## What is expected:
Report each line from the entries in which "issues" can be found.

(Dataset items)

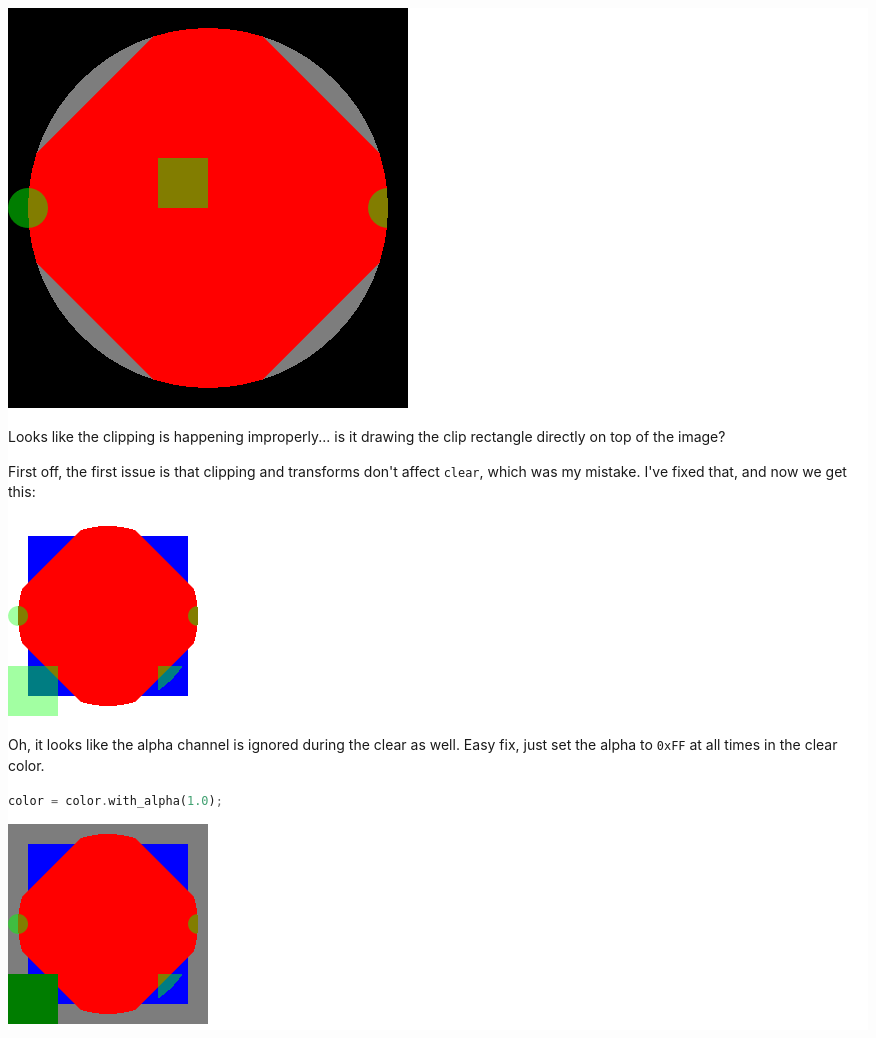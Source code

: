 ![Our Image](/images/piet-glow-15-2.00.png)

Looks like the clipping is happening improperly... is it drawing the clip rectangle directly on top of the image?

First off, the first issue is that clipping and transforms don't affect `clear`, which was my mistake. I've fixed that, and now we get this:

![Our Image](/images/piet-glow-15-1.00.png)

Oh, it looks like the alpha channel is ignored during the clear as well. Easy fix, just set the alpha to `0xFF` at all times in the clear color.

```rust
color = color.with_alpha(1.0);
```

![Smol Image](/images/piet-glow-15-smol.png)
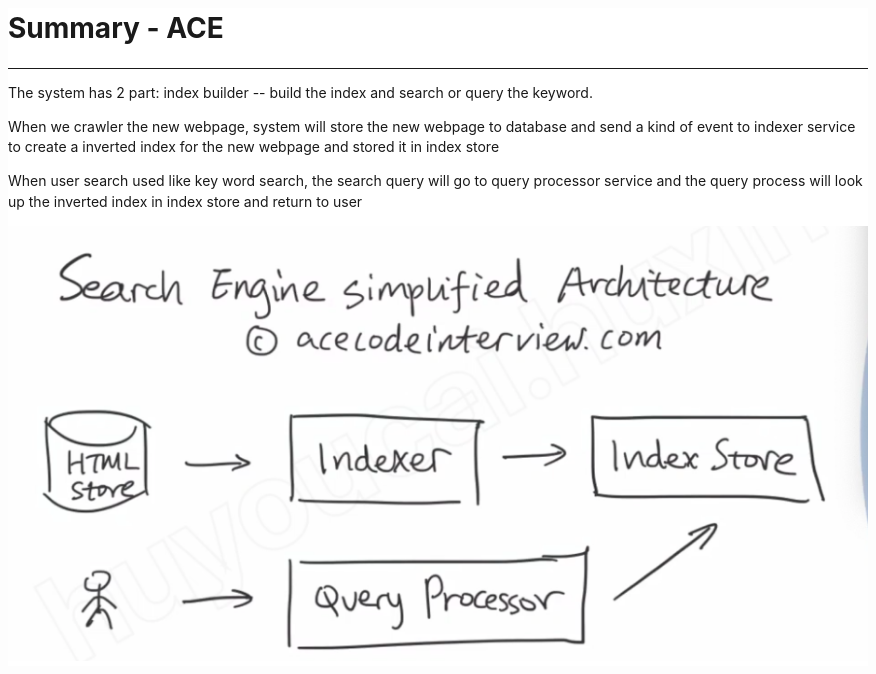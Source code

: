 # Summary - ACE



---

The system has 2 part: index builder -- build the index and search or query the keyword.





When we crawler the new webpage, system will store the new webpage to database and send a kind of event to indexer service to create a inverted index for the new webpage and stored it in index store





When user search used like key word search, the search query will go to query processor service and the query process will look up the inverted index in index store and return to user







![O Ace ĹodQlÍ/t+ervie,wr. conn I Star s ](../../media/Stream^JSearch-Search-Summary---ACE-image1.png)


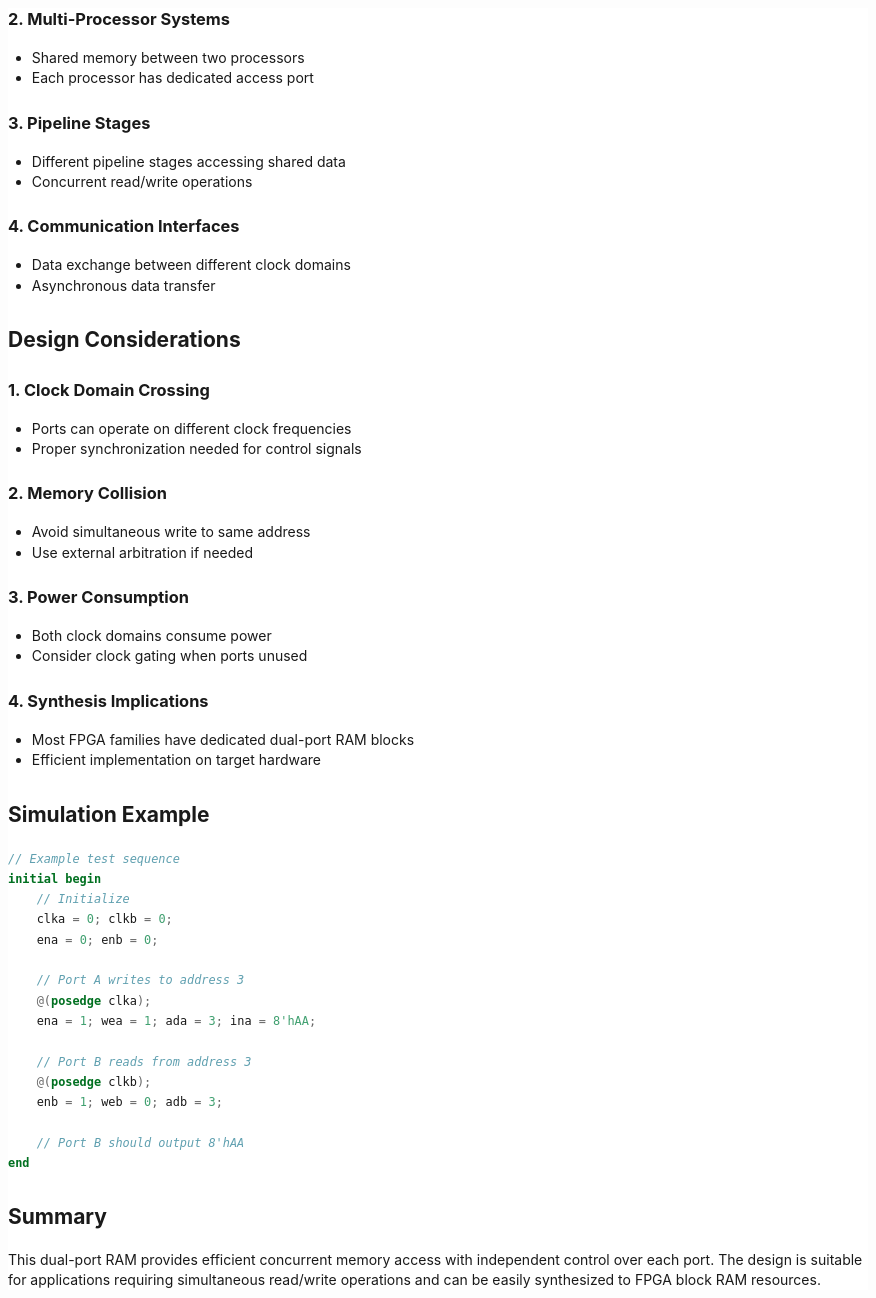 ### 2. **Multi-Processor Systems**
- Shared memory between two processors
- Each processor has dedicated access port

### 3. **Pipeline Stages**
- Different pipeline stages accessing shared data
- Concurrent read/write operations

### 4. **Communication Interfaces**
- Data exchange between different clock domains
- Asynchronous data transfer

## Design Considerations

### 1. **Clock Domain Crossing**
- Ports can operate on different clock frequencies
- Proper synchronization needed for control signals

### 2. **Memory Collision**
- Avoid simultaneous write to same address
- Use external arbitration if needed

### 3. **Power Consumption**
- Both clock domains consume power
- Consider clock gating when ports unused

### 4. **Synthesis Implications**
- Most FPGA families have dedicated dual-port RAM blocks
- Efficient implementation on target hardware

## Simulation Example

```verilog
// Example test sequence
initial begin
    // Initialize
    clka = 0; clkb = 0;
    ena = 0; enb = 0;
    
    // Port A writes to address 3
    @(posedge clka);
    ena = 1; wea = 1; ada = 3; ina = 8'hAA;
    
    // Port B reads from address 3
    @(posedge clkb);
    enb = 1; web = 0; adb = 3;
    
    // Port B should output 8'hAA
end
```

## Summary
This dual-port RAM provides efficient concurrent memory access with independent control over each port. The design is suitable for applications requiring simultaneous read/write operations and can be easily synthesized to FPGA block RAM resources.
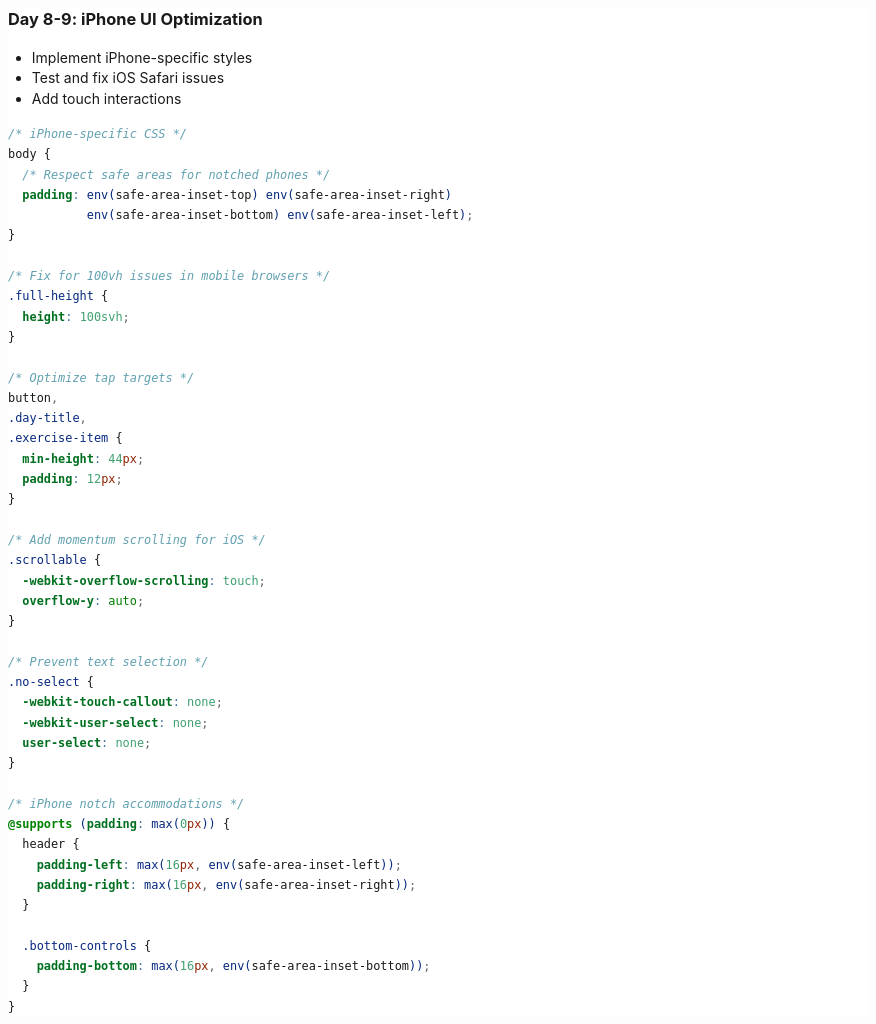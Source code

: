 ### Day 8-9: iPhone UI Optimization
- Implement iPhone-specific styles
- Test and fix iOS Safari issues
- Add touch interactions

```css
/* iPhone-specific CSS */
body {
  /* Respect safe areas for notched phones */
  padding: env(safe-area-inset-top) env(safe-area-inset-right)
           env(safe-area-inset-bottom) env(safe-area-inset-left);
}

/* Fix for 100vh issues in mobile browsers */
.full-height {
  height: 100svh;
}

/* Optimize tap targets */
button, 
.day-title,
.exercise-item {
  min-height: 44px;
  padding: 12px;
}

/* Add momentum scrolling for iOS */
.scrollable {
  -webkit-overflow-scrolling: touch;
  overflow-y: auto;
}

/* Prevent text selection */
.no-select {
  -webkit-touch-callout: none;
  -webkit-user-select: none;
  user-select: none;
}

/* iPhone notch accommodations */
@supports (padding: max(0px)) {
  header {
    padding-left: max(16px, env(safe-area-inset-left));
    padding-right: max(16px, env(safe-area-inset-right));
  }
  
  .bottom-controls {
    padding-bottom: max(16px, env(safe-area-inset-bottom));
  }
}
```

## Exercise response:
- Test and fix iOS Safari issues
/* Fix for 100vh issues in mobile browsers */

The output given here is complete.